Diogo Melim inicia um novo capítulo de sua trajetória artística com o lançamento de “Rascunhos”, seu álbum de estreia solo, produzido por Pedro Breder e lançado pela Universal Music Brasil. O projeto apresenta um panorama de sua identidade musical, reunindo canções que transitam entre o pop e diferentes influências sonoras, sempre guiadas por uma escrita confessional.
O primeiro single, “Mil Versões”, ganha clipe no dia seguinte ao lançamento do álbum e conta com a participação especialíssima da esposa de Diogo, a influencer Nanda Caroll. Composta pelo artista com Rod Melim, Vitor Tritom, Guto Oliveira e Mike Túlio (do grupo OUTROEU), a faixa imprime a sua já conhecida força criativa.

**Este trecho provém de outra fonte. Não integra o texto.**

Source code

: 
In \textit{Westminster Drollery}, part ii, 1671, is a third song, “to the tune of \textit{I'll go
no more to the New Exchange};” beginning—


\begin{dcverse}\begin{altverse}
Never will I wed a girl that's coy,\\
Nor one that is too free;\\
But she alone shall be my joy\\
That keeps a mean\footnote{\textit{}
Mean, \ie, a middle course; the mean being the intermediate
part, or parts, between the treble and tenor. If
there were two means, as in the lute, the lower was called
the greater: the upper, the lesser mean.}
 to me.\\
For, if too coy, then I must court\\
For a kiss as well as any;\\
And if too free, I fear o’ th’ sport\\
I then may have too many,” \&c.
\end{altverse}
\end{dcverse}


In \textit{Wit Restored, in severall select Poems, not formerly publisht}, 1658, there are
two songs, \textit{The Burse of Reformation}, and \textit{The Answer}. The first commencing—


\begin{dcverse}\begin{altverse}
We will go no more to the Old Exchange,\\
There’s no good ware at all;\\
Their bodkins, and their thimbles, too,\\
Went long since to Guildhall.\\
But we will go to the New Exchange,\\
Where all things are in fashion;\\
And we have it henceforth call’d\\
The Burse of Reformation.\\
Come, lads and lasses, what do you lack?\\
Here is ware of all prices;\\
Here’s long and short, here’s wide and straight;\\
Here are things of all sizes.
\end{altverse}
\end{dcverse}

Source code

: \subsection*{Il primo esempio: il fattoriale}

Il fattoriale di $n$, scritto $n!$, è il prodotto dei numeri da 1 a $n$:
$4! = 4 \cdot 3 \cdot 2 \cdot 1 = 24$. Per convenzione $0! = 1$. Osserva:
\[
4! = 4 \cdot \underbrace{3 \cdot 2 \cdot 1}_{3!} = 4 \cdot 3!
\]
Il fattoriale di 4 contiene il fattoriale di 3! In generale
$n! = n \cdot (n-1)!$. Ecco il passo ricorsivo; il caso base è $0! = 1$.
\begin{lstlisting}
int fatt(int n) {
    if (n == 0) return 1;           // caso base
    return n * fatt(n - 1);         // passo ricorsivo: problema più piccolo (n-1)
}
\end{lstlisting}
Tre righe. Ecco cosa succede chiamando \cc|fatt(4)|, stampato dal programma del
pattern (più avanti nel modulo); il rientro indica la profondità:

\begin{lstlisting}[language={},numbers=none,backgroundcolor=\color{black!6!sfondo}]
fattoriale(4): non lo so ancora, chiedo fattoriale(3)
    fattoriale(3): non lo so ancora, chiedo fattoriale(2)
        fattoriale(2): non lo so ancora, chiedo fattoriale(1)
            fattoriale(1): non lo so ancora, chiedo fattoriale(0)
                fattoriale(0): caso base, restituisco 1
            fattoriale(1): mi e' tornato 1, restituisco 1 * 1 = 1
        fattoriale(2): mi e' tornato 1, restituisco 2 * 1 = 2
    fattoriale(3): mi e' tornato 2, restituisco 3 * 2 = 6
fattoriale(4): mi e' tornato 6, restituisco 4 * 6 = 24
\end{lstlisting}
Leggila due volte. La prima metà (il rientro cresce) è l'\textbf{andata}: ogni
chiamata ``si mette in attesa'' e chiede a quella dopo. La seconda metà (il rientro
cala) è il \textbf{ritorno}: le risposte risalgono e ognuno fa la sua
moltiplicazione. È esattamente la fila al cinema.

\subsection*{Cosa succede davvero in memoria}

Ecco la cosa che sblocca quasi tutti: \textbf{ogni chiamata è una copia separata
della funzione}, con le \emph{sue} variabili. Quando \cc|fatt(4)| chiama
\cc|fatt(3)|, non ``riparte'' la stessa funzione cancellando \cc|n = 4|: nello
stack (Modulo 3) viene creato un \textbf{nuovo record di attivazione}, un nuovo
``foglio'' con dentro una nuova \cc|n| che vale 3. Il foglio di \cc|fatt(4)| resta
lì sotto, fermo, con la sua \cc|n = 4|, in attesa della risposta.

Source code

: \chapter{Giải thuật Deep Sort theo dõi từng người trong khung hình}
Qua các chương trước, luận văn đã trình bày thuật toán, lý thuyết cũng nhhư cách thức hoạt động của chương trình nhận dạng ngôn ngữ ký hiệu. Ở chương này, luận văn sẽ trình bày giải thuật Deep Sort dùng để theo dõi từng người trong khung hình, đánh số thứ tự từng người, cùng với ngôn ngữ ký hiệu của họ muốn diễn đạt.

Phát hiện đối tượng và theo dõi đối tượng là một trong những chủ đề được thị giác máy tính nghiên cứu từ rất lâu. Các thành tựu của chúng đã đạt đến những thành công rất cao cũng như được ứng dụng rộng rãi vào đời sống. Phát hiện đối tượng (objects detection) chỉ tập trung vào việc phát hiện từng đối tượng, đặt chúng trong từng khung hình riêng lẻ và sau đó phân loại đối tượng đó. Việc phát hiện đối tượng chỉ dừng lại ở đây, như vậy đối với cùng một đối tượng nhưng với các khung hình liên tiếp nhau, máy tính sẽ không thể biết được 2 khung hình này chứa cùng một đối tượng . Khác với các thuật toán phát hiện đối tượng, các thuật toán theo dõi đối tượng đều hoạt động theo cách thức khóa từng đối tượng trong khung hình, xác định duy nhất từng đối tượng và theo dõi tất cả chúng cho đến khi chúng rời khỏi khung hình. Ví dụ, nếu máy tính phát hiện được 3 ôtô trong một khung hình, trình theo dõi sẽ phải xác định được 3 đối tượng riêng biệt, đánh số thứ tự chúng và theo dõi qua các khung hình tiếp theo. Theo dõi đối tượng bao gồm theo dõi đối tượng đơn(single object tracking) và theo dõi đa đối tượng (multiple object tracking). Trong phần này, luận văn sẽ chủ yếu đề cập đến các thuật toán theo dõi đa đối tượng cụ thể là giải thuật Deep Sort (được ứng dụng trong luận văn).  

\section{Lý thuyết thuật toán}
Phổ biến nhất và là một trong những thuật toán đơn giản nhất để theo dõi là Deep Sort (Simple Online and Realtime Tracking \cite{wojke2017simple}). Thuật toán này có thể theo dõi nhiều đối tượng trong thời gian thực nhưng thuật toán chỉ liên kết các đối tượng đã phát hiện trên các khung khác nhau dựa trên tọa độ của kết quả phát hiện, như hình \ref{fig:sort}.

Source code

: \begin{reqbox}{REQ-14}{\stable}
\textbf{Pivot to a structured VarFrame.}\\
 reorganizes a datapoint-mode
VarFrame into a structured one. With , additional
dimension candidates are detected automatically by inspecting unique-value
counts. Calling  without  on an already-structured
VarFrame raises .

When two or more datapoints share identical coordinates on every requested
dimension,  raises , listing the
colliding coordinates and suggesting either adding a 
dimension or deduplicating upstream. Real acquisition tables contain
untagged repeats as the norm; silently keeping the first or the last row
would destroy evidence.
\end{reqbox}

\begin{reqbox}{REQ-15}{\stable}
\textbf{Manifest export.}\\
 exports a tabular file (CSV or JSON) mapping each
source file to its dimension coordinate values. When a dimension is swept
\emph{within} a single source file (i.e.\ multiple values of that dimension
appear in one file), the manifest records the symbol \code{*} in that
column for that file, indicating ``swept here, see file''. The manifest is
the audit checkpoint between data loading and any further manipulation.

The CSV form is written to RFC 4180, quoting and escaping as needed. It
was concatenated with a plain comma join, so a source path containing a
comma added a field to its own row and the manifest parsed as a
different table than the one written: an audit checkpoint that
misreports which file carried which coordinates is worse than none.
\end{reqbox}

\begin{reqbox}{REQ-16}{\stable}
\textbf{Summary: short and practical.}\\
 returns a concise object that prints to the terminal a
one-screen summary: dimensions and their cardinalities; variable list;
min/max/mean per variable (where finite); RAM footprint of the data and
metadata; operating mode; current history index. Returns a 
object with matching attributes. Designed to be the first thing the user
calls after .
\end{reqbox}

Com ares de synth pop, a canção destaca versos como “a vida passa ligeira, mas me faça o favor de ficar! Mil versões de você, passageiras, todas elas aprendo a amar”, marcando o tom sensível e direto que atravessa o álbum.
Antes dela, porém, “Rascunhos” abre com “Nem Sei”. Embalada por um violão cheio de personalidade, a faixa escrita por Diogo com Rod, Breder e Tibí traz, em seu refrão, uma verdadeira declaração. “Baby, para pra ver, o amor floresceu! Seu beijo encaixou perfeito no meu. Para pra ver que eu sou todo seu! Nem sei quem sou eu sem você”, canta ele.
Delicadíssima, “Cadeira de Praia” surge com harmonia e melodia que flertam com a bossa nova, sem deixar de soar pop. Com frases poéticas como “teu amor é sombra e água de coco”, é mais uma composta no formato colaborativo por Diogo, Rod, Tibí, Vitor Tritom, Guto Oliveira e Rian Manhente.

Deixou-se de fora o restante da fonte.